◆ Dataset entries ◆
BEGIN
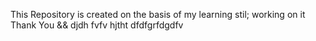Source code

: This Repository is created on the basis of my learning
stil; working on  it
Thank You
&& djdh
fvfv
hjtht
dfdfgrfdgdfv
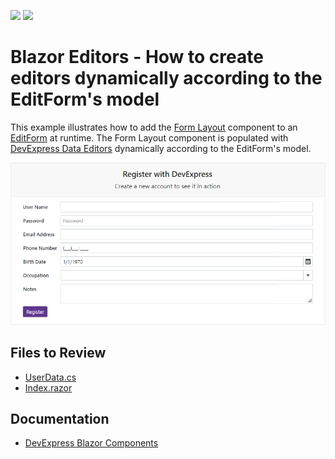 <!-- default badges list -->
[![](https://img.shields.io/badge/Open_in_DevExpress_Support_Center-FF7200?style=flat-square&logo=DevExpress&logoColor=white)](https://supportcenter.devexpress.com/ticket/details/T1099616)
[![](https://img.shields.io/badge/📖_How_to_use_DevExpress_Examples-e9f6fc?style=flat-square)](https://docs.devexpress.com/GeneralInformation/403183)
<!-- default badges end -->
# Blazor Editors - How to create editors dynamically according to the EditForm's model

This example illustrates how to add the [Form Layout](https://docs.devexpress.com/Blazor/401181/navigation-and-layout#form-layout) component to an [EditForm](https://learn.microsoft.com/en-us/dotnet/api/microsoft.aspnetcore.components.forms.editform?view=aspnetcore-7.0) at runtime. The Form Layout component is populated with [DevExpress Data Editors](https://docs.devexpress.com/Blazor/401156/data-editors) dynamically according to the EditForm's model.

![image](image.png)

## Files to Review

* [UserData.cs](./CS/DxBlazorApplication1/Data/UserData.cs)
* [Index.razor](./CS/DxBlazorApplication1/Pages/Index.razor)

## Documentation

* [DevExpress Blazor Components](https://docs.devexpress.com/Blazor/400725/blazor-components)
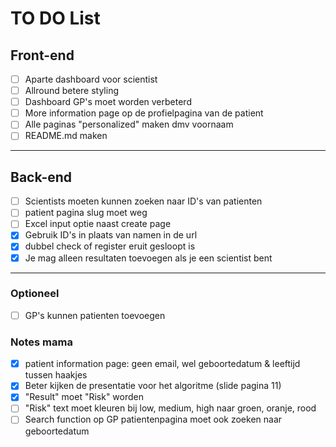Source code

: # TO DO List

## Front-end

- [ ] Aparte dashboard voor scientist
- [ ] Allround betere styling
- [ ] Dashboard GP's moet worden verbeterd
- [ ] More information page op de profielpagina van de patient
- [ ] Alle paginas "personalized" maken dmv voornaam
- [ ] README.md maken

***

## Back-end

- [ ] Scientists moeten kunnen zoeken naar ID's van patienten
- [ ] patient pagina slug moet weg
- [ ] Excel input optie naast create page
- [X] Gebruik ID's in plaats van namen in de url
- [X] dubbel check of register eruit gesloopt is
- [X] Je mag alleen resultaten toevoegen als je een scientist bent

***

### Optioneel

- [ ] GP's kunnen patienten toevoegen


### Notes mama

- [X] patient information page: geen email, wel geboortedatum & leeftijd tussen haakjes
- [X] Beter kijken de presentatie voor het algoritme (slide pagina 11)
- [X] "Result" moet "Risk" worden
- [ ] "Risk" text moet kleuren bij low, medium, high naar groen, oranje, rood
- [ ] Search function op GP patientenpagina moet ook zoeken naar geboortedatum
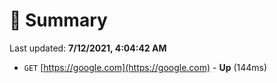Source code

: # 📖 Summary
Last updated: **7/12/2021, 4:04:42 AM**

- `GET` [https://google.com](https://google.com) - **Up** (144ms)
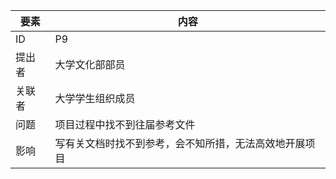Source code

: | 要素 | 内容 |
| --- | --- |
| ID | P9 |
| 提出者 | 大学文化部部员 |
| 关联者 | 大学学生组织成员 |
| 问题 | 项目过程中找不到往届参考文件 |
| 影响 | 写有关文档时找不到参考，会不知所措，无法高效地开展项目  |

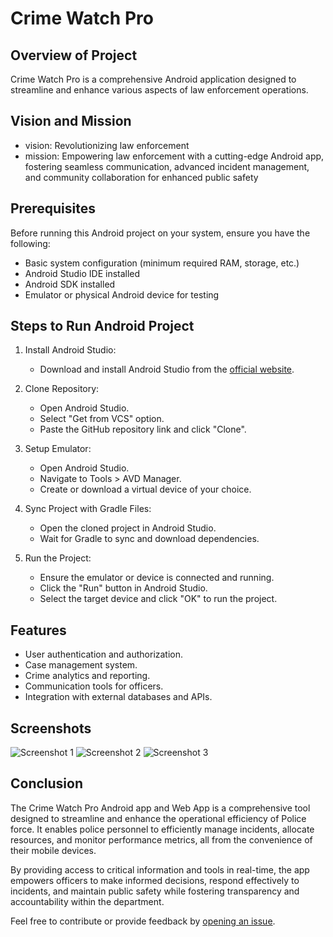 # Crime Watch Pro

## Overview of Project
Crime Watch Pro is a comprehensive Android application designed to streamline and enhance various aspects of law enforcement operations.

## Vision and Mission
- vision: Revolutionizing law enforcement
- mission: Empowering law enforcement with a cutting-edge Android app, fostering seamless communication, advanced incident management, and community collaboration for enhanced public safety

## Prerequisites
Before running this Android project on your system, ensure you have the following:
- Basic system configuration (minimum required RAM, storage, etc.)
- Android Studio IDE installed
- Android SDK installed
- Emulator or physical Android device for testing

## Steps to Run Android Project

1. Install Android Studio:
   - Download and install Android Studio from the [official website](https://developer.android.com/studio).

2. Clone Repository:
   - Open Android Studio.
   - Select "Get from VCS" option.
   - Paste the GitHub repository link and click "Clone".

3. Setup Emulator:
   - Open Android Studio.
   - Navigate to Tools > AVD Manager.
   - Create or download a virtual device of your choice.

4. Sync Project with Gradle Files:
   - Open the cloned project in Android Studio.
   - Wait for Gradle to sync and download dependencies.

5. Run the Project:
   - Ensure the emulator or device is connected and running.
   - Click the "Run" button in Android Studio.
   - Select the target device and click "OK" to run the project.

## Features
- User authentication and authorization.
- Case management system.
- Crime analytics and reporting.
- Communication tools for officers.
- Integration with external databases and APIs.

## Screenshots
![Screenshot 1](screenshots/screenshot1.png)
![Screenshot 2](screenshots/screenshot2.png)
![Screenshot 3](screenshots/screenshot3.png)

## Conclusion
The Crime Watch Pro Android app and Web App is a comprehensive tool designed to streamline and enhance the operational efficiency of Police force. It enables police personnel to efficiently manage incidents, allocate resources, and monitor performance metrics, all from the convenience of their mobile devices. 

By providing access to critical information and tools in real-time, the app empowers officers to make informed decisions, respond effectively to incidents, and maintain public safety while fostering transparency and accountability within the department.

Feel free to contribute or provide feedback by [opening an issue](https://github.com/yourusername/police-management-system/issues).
END
◆ Work instruction ◆
May I have only the lines from the start of the data through the line containing "<!-- default badges end -->", both included, reproduced exactly and without the pictures?

◆ Your solution ◆
Source code

: This Repository is created on the basis of my learning
stil; working on  it
Thank You
&& djdh
fvfv
hjtht
dfdfgrfdgdfv
 <!-- default badges list -->
[![](https://img.shields.io/badge/Open_in_DevExpress_Support_Center-FF7200?style=flat-square&logo=DevExpress&logoColor=white)](https://supportcenter.devexpress.com/ticket/details/T1099616)
[![](https://img.shields.io/badge/📖_How_to_use_DevExpress_Examples-e9f6fc?style=flat-square)](https://docs.devexpress.com/GeneralInformation/403183)
<!-- default badges end -->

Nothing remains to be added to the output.